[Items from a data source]
══════

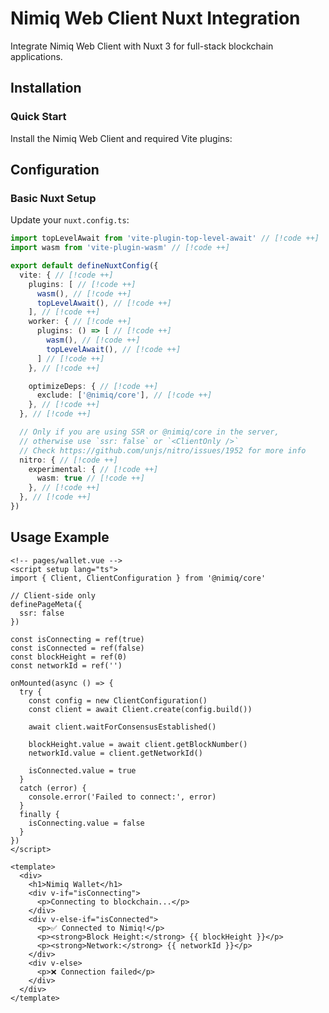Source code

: # Nimiq Web Client Nuxt Integration

Integrate Nimiq Web Client with Nuxt 3 for full-stack blockchain applications.

## Installation

### Quick Start

Install the Nimiq Web Client and required Vite plugins:

<!--@include: ./_installation-vite.md-->

## Configuration

### Basic Nuxt Setup

Update your `nuxt.config.ts`:

```typescript
import topLevelAwait from 'vite-plugin-top-level-await' // [!code ++]
import wasm from 'vite-plugin-wasm' // [!code ++]

export default defineNuxtConfig({
  vite: { // [!code ++]
    plugins: [ // [!code ++]
      wasm(), // [!code ++]
      topLevelAwait(), // [!code ++]
    ], // [!code ++]
    worker: { // [!code ++]
      plugins: () => [ // [!code ++]
        wasm(), // [!code ++]
        topLevelAwait(), // [!code ++]
      ] // [!code ++]
    }, // [!code ++]

    optimizeDeps: { // [!code ++]
      exclude: ['@nimiq/core'], // [!code ++]
    }, // [!code ++]
  }, // [!code ++]

  // Only if you are using SSR or @nimiq/core in the server,
  // otherwise use `ssr: false` or `<ClientOnly />`
  // Check https://github.com/unjs/nitro/issues/1952 for more info
  nitro: { // [!code ++]
    experimental: { // [!code ++]
      wasm: true // [!code ++]
    }, // [!code ++]
  }, // [!code ++]
})
```

## Usage Example

```vue
<!-- pages/wallet.vue -->
<script setup lang="ts">
import { Client, ClientConfiguration } from '@nimiq/core'

// Client-side only
definePageMeta({
  ssr: false
})

const isConnecting = ref(true)
const isConnected = ref(false)
const blockHeight = ref(0)
const networkId = ref('')

onMounted(async () => {
  try {
    const config = new ClientConfiguration()
    const client = await Client.create(config.build())

    await client.waitForConsensusEstablished()

    blockHeight.value = await client.getBlockNumber()
    networkId.value = client.getNetworkId()

    isConnected.value = true
  }
  catch (error) {
    console.error('Failed to connect:', error)
  }
  finally {
    isConnecting.value = false
  }
})
</script>

<template>
  <div>
    <h1>Nimiq Wallet</h1>
    <div v-if="isConnecting">
      <p>Connecting to blockchain...</p>
    </div>
    <div v-else-if="isConnected">
      <p>✅ Connected to Nimiq!</p>
      <p><strong>Block Height:</strong> {{ blockHeight }}</p>
      <p><strong>Network:</strong> {{ networkId }}</p>
    </div>
    <div v-else>
      <p>❌ Connection failed</p>
    </div>
  </div>
</template>
```
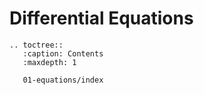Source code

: # Differential Equations

```{eval-rst}
.. toctree::
   :caption: Contents
   :maxdepth: 1

   01-equations/index
```
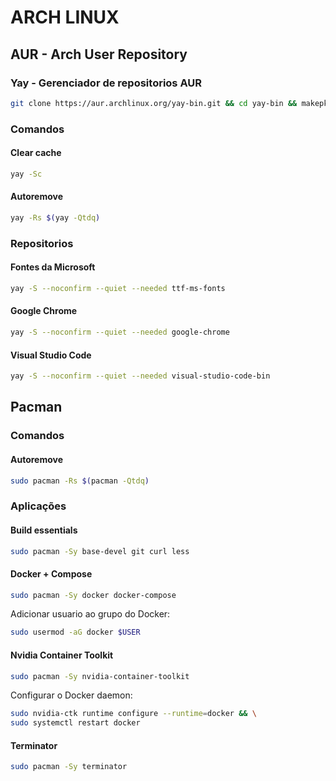 # ARCH LINUX

## AUR - Arch User Repository

### Yay - Gerenciador de repositorios AUR
```sh
git clone https://aur.archlinux.org/yay-bin.git && cd yay-bin && makepkg -si
```

### Comandos

#### Clear cache
```sh
yay -Sc
```

#### Autoremove
```sh
yay -Rs $(yay -Qtdq) 
```

### Repositorios

#### Fontes da Microsoft
```sh
yay -S --noconfirm --quiet --needed ttf-ms-fonts
```

#### Google Chrome
```sh
yay -S --noconfirm --quiet --needed google-chrome
```

#### Visual Studio Code
```sh
yay -S --noconfirm --quiet --needed visual-studio-code-bin
```

## Pacman

### Comandos

#### Autoremove
```sh
sudo pacman -Rs $(pacman -Qtdq) 
```

### Aplicações

#### Build essentials
```sh
sudo pacman -Sy base-devel git curl less
```

#### Docker + Compose
```sh
sudo pacman -Sy docker docker-compose
```
Adicionar usuario ao grupo do Docker:
```sh
sudo usermod -aG docker $USER
```

#### Nvidia Container Toolkit
```sh
sudo pacman -Sy nvidia-container-toolkit
```
Configurar o Docker daemon:
```sh
sudo nvidia-ctk runtime configure --runtime=docker && \
sudo systemctl restart docker
```

#### Terminator
```sh
sudo pacman -Sy terminator
```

══════

Your instructions => Search the data above for lines holding "isConnecting" and copy each of them.

Answer below =>
const isConnecting = ref(true)
    isConnecting.value = false
    <div v-if="isConnecting">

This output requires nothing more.